Simeon is a trooper through all of this. He takes care of me like his life depends on it (which sometimes it does). He lets me sleep. He quietly refills the Gatorade on my nightstand, complete with a bendy straw so I don’t even have to lift my head off the pillow. He can order take-out like nobody’s business. And he doesn’t even feel too badly when I refuse to let him kiss me if he has had beer, garlic, onions, or whatever happens to make me gag that day. In fact this morning even watching him brush his teeth made me dry heave a little. Poor guy.
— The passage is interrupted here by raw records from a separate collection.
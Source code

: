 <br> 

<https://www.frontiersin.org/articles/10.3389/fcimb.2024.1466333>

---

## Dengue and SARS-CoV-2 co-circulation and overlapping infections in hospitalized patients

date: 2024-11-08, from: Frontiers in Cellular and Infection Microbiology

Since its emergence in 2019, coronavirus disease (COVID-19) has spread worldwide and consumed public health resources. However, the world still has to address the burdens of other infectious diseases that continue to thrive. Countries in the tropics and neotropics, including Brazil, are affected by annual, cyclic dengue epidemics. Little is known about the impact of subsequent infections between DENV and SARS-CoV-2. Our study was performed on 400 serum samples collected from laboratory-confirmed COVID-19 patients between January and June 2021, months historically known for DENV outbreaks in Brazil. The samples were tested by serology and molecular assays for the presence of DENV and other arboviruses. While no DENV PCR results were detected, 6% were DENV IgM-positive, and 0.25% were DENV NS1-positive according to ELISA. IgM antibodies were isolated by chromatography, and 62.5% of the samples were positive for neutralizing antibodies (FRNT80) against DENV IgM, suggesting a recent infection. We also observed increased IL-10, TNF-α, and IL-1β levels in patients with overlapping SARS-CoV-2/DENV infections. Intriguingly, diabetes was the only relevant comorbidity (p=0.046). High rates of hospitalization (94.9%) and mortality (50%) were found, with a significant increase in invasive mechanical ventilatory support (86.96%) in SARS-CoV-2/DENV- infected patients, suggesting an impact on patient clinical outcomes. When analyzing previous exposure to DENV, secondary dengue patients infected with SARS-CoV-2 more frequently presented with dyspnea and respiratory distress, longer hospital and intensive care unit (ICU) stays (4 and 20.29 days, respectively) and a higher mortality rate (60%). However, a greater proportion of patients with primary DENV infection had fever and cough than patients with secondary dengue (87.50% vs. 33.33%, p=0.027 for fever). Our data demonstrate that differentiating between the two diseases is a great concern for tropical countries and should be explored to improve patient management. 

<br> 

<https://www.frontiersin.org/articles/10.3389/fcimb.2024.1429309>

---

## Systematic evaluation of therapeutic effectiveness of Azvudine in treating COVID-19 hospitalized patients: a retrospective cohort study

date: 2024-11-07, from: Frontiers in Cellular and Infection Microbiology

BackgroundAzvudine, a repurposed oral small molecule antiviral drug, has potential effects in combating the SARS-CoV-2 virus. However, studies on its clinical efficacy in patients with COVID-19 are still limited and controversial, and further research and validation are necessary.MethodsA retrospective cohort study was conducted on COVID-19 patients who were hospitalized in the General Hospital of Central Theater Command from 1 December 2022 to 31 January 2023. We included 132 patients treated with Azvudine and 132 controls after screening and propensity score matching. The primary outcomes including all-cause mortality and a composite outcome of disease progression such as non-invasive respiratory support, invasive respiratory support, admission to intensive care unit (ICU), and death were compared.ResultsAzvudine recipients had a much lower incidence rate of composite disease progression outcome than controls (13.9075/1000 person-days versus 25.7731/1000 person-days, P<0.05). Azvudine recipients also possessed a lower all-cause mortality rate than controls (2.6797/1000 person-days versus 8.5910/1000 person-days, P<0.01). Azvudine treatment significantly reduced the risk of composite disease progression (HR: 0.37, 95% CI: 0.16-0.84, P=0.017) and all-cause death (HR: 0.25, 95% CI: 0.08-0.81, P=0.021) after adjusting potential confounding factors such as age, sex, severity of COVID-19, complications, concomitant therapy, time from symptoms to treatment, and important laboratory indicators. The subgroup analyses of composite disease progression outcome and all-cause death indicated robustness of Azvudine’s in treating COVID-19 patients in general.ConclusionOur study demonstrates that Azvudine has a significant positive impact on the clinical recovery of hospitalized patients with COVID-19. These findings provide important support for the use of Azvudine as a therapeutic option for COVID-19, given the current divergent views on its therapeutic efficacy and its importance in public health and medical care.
I guess it just goes to show that pregnancy is truly a tremendous undertaking, but if you chose the right guy, it’s not too bad.
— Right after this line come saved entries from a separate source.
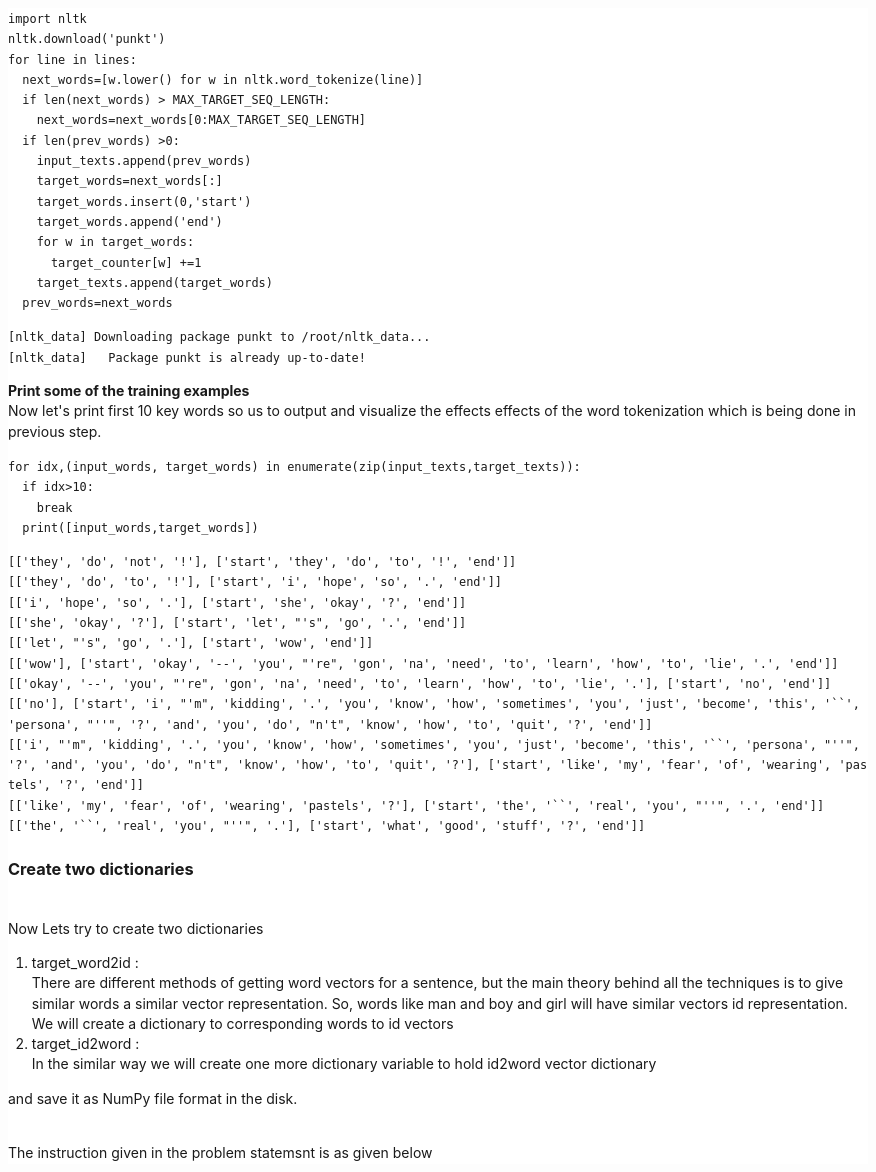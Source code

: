 
```
import nltk
nltk.download('punkt')
for line in lines:
  next_words=[w.lower() for w in nltk.word_tokenize(line)]
  if len(next_words) > MAX_TARGET_SEQ_LENGTH:
    next_words=next_words[0:MAX_TARGET_SEQ_LENGTH]
  if len(prev_words) >0:
    input_texts.append(prev_words)
    target_words=next_words[:]
    target_words.insert(0,'start')
    target_words.append('end')
    for w in target_words:
      target_counter[w] +=1
    target_texts.append(target_words)
  prev_words=next_words  
```

    [nltk_data] Downloading package punkt to /root/nltk_data...
    [nltk_data]   Package punkt is already up-to-date!
    

**Print some of the training examples**<br>
Now let's print first 10 key words so us to output and visualize the effects effects of the word tokenization which is being done in previous step.


```
for idx,(input_words, target_words) in enumerate(zip(input_texts,target_texts)):
  if idx>10:
    break
  print([input_words,target_words])
```

    [['they', 'do', 'not', '!'], ['start', 'they', 'do', 'to', '!', 'end']]
    [['they', 'do', 'to', '!'], ['start', 'i', 'hope', 'so', '.', 'end']]
    [['i', 'hope', 'so', '.'], ['start', 'she', 'okay', '?', 'end']]
    [['she', 'okay', '?'], ['start', 'let', "'s", 'go', '.', 'end']]
    [['let', "'s", 'go', '.'], ['start', 'wow', 'end']]
    [['wow'], ['start', 'okay', '--', 'you', "'re", 'gon', 'na', 'need', 'to', 'learn', 'how', 'to', 'lie', '.', 'end']]
    [['okay', '--', 'you', "'re", 'gon', 'na', 'need', 'to', 'learn', 'how', 'to', 'lie', '.'], ['start', 'no', 'end']]
    [['no'], ['start', 'i', "'m", 'kidding', '.', 'you', 'know', 'how', 'sometimes', 'you', 'just', 'become', 'this', '``', 'persona', "''", '?', 'and', 'you', 'do', "n't", 'know', 'how', 'to', 'quit', '?', 'end']]
    [['i', "'m", 'kidding', '.', 'you', 'know', 'how', 'sometimes', 'you', 'just', 'become', 'this', '``', 'persona', "''", '?', 'and', 'you', 'do', "n't", 'know', 'how', 'to', 'quit', '?'], ['start', 'like', 'my', 'fear', 'of', 'wearing', 'pastels', '?', 'end']]
    [['like', 'my', 'fear', 'of', 'wearing', 'pastels', '?'], ['start', 'the', '``', 'real', 'you', "''", '.', 'end']]
    [['the', '``', 'real', 'you', "''", '.'], ['start', 'what', 'good', 'stuff', '?', 'end']]
    

### Create two dictionaries
<br> Now Lets try to create two dictionaries
<ol>
<li>target_word2id : <br>There are different methods of getting word vectors for a sentence, but the
main theory behind all the techniques is to give similar words a similar
vector representation. So, words like man and boy and girl will have similar
vectors id representation. We will create a dictionary to corresponding words to id vectors
<li>target_id2word : <br> In the similar way we will create one more dictionary variable to hold id2word vector dictionary
</ol> and save it as NumPy file format in the disk.
<p><br> The instruction given in the problem statemsnt is as given below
Why I have been so quiet lately….

For any of you that still come here and read my site, you may have noticed that I have been a little, um, quiet lately. Well, it isn’t because I don’t love you anymore. ‘Cause I do. It’s just that I have had a million things running through my mind that I wanted to share with you, but it just wasn’t time yet.

Well, my friends, now is the time:

I AM GOING TO HAVE A BABY!

That’s right. After, ironically enough, nine months of “trying” Simeon and I finally managed to do what so many teenagers can achieve without even trying: he knocked me up. For those of you wanting some specifics, we are just about 10 weeks along, estimated due date is December 18th. It’s crazy to think that we are already a quarter of the way along and I am only just sharing it with you. Sorry about that. I just didn’t believe it myself. Until yesterday.

I had wanted to wait to share the news with everyone once it was actually confirmed. Sure, I peed on the stick and we got the positive way back on April 14th (Good Friday of all days: boy, was it!). But for some reason in my head it wasn’t absolute until the doctor said it was so. And seeing the tiny baby growing inside my tummy was defiantly proof. Oh and the heart beat. So tiny, yet so obvious. See for yourself:

Thinking…

…that grapes are so good. Like I could just sit and eat them all day, Greek Goddess style.

…but it only takes one bad grape to make you want to vomit. Ewww.

…people are really going to have to blog more because I don’t want to find anymore ways to kill time using the Internet.

…that all this sunny weather is really making me want to get a comfy blanket, a good book, and curl up outside in the grass. *Yawn* Anyone else ready for a nap?